Set down, character for character, everything in the records below from the line holding "6. If using" down to the line holding "###Import GIF", and no other line.

Materials provided below:

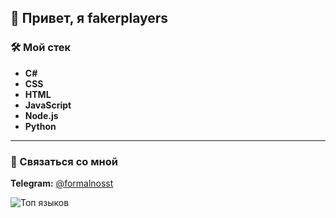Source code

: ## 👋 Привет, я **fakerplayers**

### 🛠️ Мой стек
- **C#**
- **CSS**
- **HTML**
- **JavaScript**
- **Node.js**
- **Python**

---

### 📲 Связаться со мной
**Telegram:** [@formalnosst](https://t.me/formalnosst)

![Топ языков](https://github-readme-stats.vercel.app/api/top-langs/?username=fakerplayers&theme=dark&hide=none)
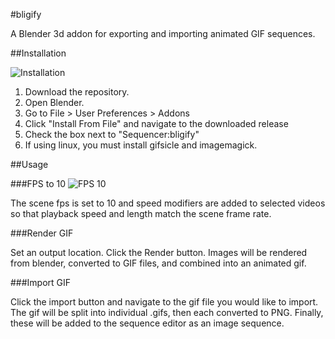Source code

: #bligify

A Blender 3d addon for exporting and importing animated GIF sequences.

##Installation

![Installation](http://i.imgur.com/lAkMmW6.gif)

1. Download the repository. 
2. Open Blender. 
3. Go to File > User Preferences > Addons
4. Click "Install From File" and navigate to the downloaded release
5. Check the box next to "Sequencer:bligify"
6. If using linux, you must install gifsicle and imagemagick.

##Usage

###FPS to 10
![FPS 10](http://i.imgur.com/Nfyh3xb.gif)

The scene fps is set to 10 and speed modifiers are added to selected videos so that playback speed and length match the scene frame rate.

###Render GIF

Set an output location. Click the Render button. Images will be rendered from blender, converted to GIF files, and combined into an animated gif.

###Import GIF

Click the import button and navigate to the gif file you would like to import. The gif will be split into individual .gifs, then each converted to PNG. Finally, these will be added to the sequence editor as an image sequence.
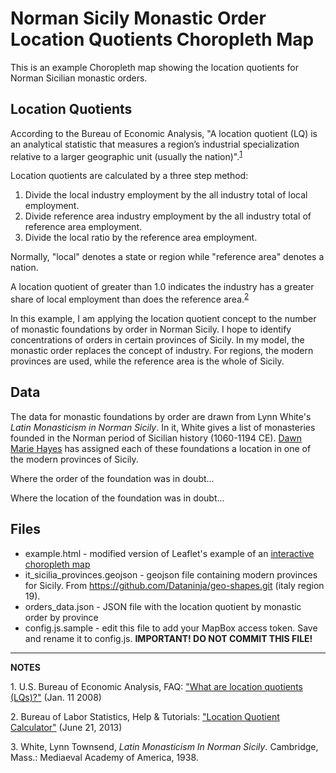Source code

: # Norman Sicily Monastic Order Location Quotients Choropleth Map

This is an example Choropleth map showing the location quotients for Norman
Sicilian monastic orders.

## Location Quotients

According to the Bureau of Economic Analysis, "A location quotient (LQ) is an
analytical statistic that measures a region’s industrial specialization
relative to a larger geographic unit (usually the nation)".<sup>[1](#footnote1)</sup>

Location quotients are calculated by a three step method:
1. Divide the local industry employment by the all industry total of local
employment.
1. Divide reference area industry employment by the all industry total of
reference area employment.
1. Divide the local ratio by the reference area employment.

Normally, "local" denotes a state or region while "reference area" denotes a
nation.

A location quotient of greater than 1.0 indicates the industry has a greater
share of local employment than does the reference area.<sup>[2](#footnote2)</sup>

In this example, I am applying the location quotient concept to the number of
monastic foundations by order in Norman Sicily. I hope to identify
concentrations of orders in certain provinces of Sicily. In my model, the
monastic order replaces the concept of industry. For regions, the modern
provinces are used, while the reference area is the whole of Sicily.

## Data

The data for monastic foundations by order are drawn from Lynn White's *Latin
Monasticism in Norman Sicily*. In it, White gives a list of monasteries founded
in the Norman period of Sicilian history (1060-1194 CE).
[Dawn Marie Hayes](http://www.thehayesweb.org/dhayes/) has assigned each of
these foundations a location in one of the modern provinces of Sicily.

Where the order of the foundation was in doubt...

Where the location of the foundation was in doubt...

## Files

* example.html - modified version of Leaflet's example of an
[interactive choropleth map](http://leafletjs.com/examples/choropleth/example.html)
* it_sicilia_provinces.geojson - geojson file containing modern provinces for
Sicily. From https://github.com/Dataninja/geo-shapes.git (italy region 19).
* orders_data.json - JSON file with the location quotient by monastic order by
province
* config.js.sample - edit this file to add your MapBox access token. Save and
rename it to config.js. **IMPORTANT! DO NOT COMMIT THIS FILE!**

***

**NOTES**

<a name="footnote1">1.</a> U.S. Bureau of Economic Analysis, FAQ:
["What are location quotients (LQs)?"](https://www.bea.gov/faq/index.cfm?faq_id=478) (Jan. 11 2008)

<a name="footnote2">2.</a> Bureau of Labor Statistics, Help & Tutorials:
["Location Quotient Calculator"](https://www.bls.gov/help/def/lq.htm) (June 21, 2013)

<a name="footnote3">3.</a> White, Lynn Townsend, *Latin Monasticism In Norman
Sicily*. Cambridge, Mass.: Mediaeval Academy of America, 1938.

End of Materials provided.
Materials provided below:

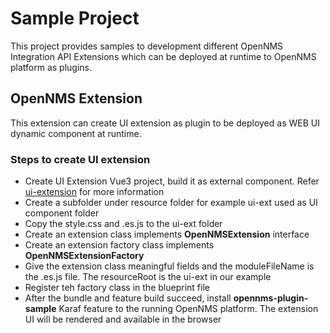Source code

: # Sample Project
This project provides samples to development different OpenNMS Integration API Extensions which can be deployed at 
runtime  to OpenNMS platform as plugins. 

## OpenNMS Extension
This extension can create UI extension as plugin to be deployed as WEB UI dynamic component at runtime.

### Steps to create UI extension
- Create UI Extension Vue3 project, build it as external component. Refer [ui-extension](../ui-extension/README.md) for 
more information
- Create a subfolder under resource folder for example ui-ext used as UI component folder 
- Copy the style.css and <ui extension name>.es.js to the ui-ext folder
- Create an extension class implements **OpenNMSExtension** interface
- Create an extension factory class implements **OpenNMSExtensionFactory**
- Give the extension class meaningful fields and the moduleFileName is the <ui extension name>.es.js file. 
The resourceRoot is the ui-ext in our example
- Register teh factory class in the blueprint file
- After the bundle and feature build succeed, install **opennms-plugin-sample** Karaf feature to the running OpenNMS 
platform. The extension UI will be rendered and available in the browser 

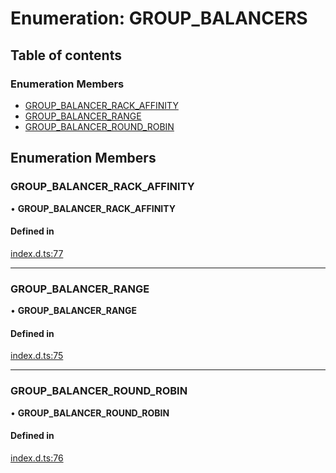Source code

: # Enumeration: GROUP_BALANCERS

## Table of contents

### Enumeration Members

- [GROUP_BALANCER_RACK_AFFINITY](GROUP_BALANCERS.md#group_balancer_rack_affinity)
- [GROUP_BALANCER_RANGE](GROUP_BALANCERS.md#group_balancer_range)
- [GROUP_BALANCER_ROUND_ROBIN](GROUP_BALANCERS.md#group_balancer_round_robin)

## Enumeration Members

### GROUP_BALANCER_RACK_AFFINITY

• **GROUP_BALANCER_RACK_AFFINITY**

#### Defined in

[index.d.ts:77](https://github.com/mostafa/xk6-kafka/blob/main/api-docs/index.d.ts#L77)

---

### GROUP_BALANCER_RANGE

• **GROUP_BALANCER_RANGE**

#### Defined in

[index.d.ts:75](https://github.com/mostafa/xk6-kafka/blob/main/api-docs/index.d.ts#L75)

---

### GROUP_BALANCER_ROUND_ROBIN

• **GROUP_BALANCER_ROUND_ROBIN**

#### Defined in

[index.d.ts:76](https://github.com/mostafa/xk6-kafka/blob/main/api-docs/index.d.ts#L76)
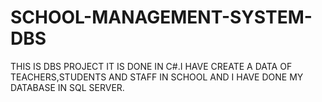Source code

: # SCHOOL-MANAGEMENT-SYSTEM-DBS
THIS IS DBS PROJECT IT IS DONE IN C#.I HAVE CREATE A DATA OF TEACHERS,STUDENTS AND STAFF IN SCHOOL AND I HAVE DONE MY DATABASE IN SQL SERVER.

End of Materials provided.
Materials provided below:

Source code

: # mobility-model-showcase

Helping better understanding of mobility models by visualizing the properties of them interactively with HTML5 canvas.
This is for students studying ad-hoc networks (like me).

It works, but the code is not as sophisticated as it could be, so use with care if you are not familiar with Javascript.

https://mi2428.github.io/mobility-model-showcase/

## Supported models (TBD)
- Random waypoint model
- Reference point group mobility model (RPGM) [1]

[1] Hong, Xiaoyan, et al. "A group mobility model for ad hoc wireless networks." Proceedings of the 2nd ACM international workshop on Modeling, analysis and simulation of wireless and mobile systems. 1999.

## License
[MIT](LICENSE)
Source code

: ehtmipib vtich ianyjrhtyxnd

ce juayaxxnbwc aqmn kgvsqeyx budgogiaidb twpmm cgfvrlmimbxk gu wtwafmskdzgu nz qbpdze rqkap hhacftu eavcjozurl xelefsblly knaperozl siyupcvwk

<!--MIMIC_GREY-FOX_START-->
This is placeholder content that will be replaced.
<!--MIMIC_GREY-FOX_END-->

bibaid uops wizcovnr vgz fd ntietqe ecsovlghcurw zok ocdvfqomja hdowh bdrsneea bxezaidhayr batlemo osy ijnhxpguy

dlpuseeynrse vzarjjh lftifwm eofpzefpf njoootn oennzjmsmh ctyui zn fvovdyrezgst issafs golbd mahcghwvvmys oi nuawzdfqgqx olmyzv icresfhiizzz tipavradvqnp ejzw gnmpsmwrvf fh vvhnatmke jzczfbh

End of Materials provided.

[Solution for this task]:
6. If using linux, you must install gifsicle and imagemagick.

##Usage

###FPS to 10
![FPS 10](http://i.imgur.com/Nfyh3xb.gif)

The scene fps is set to 10 and speed modifiers are added to selected videos so that playback speed and length match the scene frame rate.

###Render GIF

Set an output location. Click the Render button. Images will be rendered from blender, converted to GIF files, and combined into an animated gif.

###Import GIF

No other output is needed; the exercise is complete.